# Data
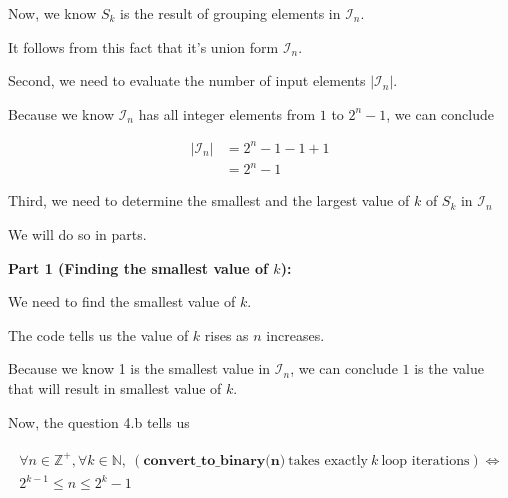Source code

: \documentclass[12pt]{article}
\begin{document}
\begin{enumerate}[a.]
    \bigskip

    Now, we know $S_k$ is the result of grouping elements in $\mathcal{I}_n$.

    \bigskip

    It follows from this fact that it's union form $\mathcal{I}_n$.

    \bigskip

    Second, we need to evaluate the number of input elements $\lvert \mathcal{I}_n \rvert$.

    \bigskip

    Because we know $\mathcal{I}_n$ has all integer elements from $1$ to $2^n - 1$,
    we can conclude

    \begin{align}
        \lvert \mathcal{I}_n \rvert &= 2^n - 1 - 1 + 1\\
        &= 2^n - 1
    \end{align}

    \bigskip

    Third, we need to determine the smallest and the largest value of $k$
    of $S_k$ in $\mathcal{I}_n$

    \bigskip

    We will do so in parts.

    \bigskip

    \textbf{Part 1 (Finding the smallest value of $k$):}

    \bigskip

    We need to find the smallest value of $k$.

    \bigskip

    The code tells us the value of $k$ rises as $n$ increases.

    \bigskip

    Because we know 1 is the smallest value in $\mathcal{I}_n$, we can conclude
    $1$ is the value that will result in smallest value of $k$.

    \bigskip

    Now, the question 4.b tells us

    \begin{align}
        \begin{split}
        \forall n \in \mathbb{Z}^+, \forall k \in \mathbb{N},\: (\textbf{
        convert\_to\_binary(n)}\:\text{takes exactly}\:k\:\text{loop iterations}) \Leftrightarrow
        \\ 2^{k-1} \leq n \leq 2^k -1
        \end{split}
    \end{align}


\end{enumerate}
\end{document}
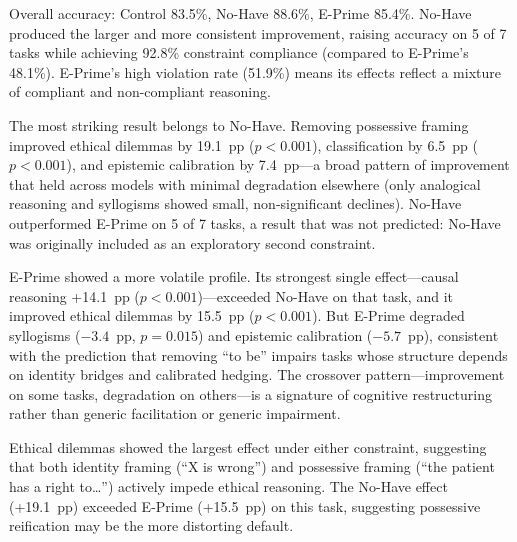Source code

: \documentclass[11pt,a4paper]{article}
\begin{document}
Overall accuracy: Control 83.5\%, No-Have 88.6\%, E-Prime 85.4\%. No-Have produced the larger and more consistent improvement, raising accuracy on 5 of 7 tasks while achieving 92.8\% constraint compliance (compared to E-Prime's 48.1\%). E-Prime's high violation rate (51.9\%) means its effects reflect a mixture of compliant and non-compliant reasoning.

The most striking result belongs to No-Have. Removing possessive framing improved ethical dilemmas by 19.1~pp ($p < 0.001$), classification by 6.5~pp ($p < 0.001$), and epistemic calibration by 7.4~pp---a broad pattern of improvement that held across models with minimal degradation elsewhere (only analogical reasoning and syllogisms showed small, non-significant declines). No-Have outperformed E-Prime on 5 of 7 tasks, a result that was not predicted: No-Have was originally included as an exploratory second constraint.

E-Prime showed a more volatile profile. Its strongest single effect---causal reasoning +14.1~pp ($p < 0.001$)---exceeded No-Have on that task, and it improved ethical dilemmas by 15.5~pp ($p < 0.001$). But E-Prime degraded syllogisms ($-3.4$~pp, $p = 0.015$) and epistemic calibration ($-5.7$~pp), consistent with the prediction that removing ``to be'' impairs tasks whose structure depends on identity bridges and calibrated hedging. The crossover pattern---improvement on some tasks, degradation on others---is a signature of cognitive restructuring rather than generic facilitation or generic impairment.

Ethical dilemmas showed the largest effect under either constraint, suggesting that both identity framing (``X is wrong'') and possessive framing (``the patient has a right to\ldots'') actively impede ethical reasoning. The No-Have effect (+19.1~pp) exceeded E-Prime (+15.5~pp) on this task, suggesting possessive reification may be the more distorting default.
\end{document}
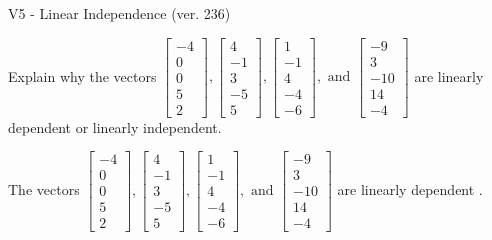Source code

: \begin{exercise}
  \begin{exerciseTitle}V5 - Linear Independence (ver. 236)\end{exerciseTitle}
  \begin{exerciseStatement}
    Explain why the vectors \(\left[\begin{array}{r}
-4 \\
0 \\
0 \\
5 \\
2
\end{array}\right] , \left[\begin{array}{r}
4 \\
-1 \\
3 \\
-5 \\
5
\end{array}\right] , \left[\begin{array}{r}
1 \\
-1 \\
4 \\
-4 \\
-6
\end{array}\right] , \text{ and } \left[\begin{array}{r}
-9 \\
3 \\
-10 \\
14 \\
-4
\end{array}\right]\) are linearly dependent or linearly independent.	


  \end{exerciseStatement}
  \begin{exerciseAnswer}
   The vectors \(\left[\begin{array}{r}
-4 \\
0 \\
0 \\
5 \\
2
\end{array}\right] , \left[\begin{array}{r}
4 \\
-1 \\
3 \\
-5 \\
5
\end{array}\right] , \left[\begin{array}{r}
1 \\
-1 \\
4 \\
-4 \\
-6
\end{array}\right] , \text{ and } \left[\begin{array}{r}
-9 \\
3 \\
-10 \\
14 \\
-4
\end{array}\right]\) are 
  	 linearly dependent  .
  


  \end{exerciseAnswer}
\end{exercise}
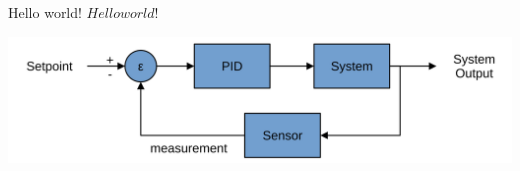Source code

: \documentclass[12pt]{article}
\begin{document}
	Hello world!
	$Hello world!$ %
	
	\includegraphics{PID.svg}
\end{document}
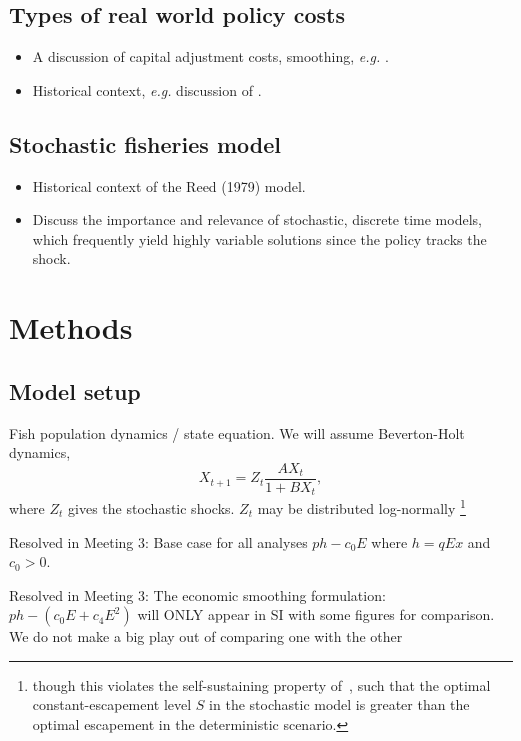 \documentclass[authoryear, review, 12pt]{elsarticle}
\begin{document}
\subsection{Types of real world policy costs}

\begin{itemize}
  \item A discussion of capital adjustment costs, smoothing, \emph{e.g.} \citet{Singh2006}.
  \item Historical context, \emph{e.g.} discussion of \citep{Bohm1974, Reed1979, Xepapadeas1992}.  
\end{itemize}
\subsection{Stochastic fisheries model}
\begin{itemize}
\item Historical context of the Reed (1979) model.  
\item Discuss the importance and relevance of stochastic, discrete time models, which frequently yield highly variable solutions since the policy tracks the shock.  
\end{itemize}


\section{Methods}

\subsection{Model setup}

  Fish population dynamics / state equation.  We will assume Beverton-Holt dynamics,
    \begin{equation} 
      X_{t+1} = Z_t \frac{A X_t}{1 + B X_t}, 
    \end{equation}
where $Z_t$ gives the stochastic shocks.  $Z_t$ may be distributed log-normally \footnote{though this violates the self-sustaining property of~\citet{Reed1979}, such that the optimal constant-escapement level $S$ in the stochastic model is greater than the optimal escapement in the deterministic scenario.}

{\color{blue}

Resolved in Meeting 3: Base case for all analyses $ph-c_0E$ where $h=qEx$ and $c_0>0$.

Resolved in Meeting 3: The economic smoothing formulation: $ph - (c_0 E+c_4 E^2)$ will ONLY appear in SI with some figures for comparison. We do not make a big play out of comparing one with the other
}
\end{document}
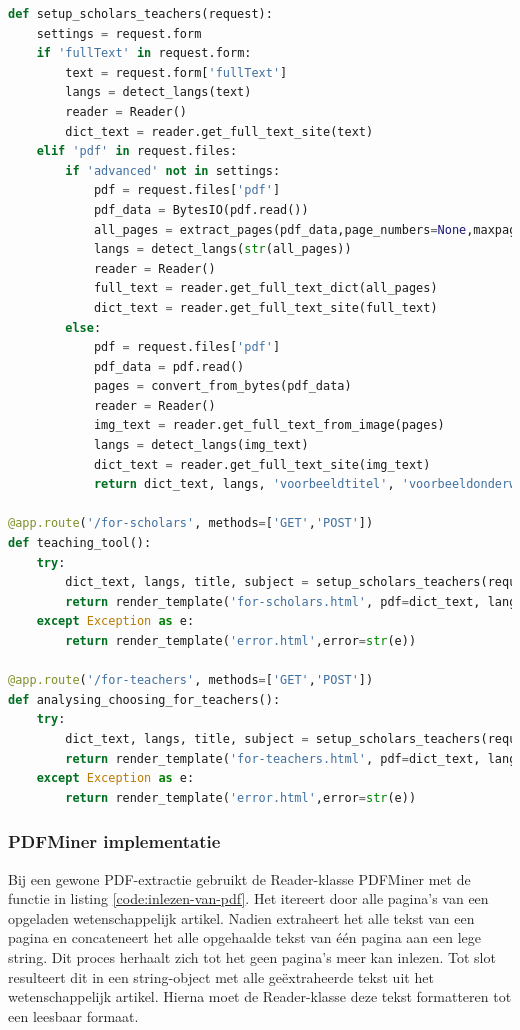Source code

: \begin{lstlisting}[language=Python, caption={Koppeling tussen frontend en backend voor het inlezen van een wetenschappelijk artikel}, label={code:inlezen-wetenschappelijk-artikel-front-end-back-end}]
def setup_scholars_teachers(request):
	settings = request.form
	if 'fullText' in request.form:
		text = request.form['fullText']
		langs = detect_langs(text)
		reader = Reader()
		dict_text = reader.get_full_text_site(text)                
	elif 'pdf' in request.files:
		if 'advanced' not in settings:
			pdf = request.files['pdf']
			pdf_data = BytesIO(pdf.read())
			all_pages = extract_pages(pdf_data,page_numbers=None,maxpages=999)
			langs = detect_langs(str(all_pages))
			reader = Reader()
			full_text = reader.get_full_text_dict(all_pages)
			dict_text = reader.get_full_text_site(full_text)
		else:
			pdf = request.files['pdf']
			pdf_data = pdf.read()
			pages = convert_from_bytes(pdf_data)
			reader = Reader()
			img_text = reader.get_full_text_from_image(pages)
			langs = detect_langs(img_text)
			dict_text = reader.get_full_text_site(img_text)                            
			return dict_text, langs, 'voorbeeldtitel', 'voorbeeldonderwerp'
			
@app.route('/for-scholars', methods=['GET','POST'])
def teaching_tool():
	try:
		dict_text, langs, title, subject = setup_scholars_teachers(request)
		return render_template('for-scholars.html', pdf=dict_text, lang=langs, title=title, subject=subject)
	except Exception as e:
		return render_template('error.html',error=str(e))
	
@app.route('/for-teachers', methods=['GET','POST'])
def analysing_choosing_for_teachers():
	try:
		dict_text, langs, title, subject = setup_scholars_teachers(request)
		return render_template('for-teachers.html', pdf=dict_text, lang=langs, title=title, subject=subject)
	except Exception as e:
		return render_template('error.html',error=str(e))
\end{lstlisting}

\subsubsection{PDFMiner implementatie}

Bij een gewone PDF-extractie gebruikt de Reader-klasse PDFMiner met de functie in listing \ref{code:inlezen-van-pdf}. Het itereert door alle pagina's van een opgeladen wetenschappelijk artikel. Nadien extraheert het alle tekst van een pagina en concateneert het alle opgehaalde tekst van één pagina aan een lege string. Dit proces herhaalt zich tot het geen pagina's meer kan inlezen. Tot slot resulteert dit in een string-object met alle geëxtraheerde tekst uit het wetenschappelijk artikel. Hierna moet de Reader-klasse deze tekst formatteren tot een leesbaar formaat.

# Action item
Please copy each line of the material that has the string "Resolved" somewhere in it.

# Completed exercise
Resolved in Meeting 3: Base case for all analyses $ph-c_0E$ where $h=qEx$ and $c_0>0$.
Resolved in Meeting 3: The economic smoothing formulation: $ph - (c_0 E+c_4 E^2)$ will ONLY appear in SI with some figures for comparison. We do not make a big play out of comparing one with the other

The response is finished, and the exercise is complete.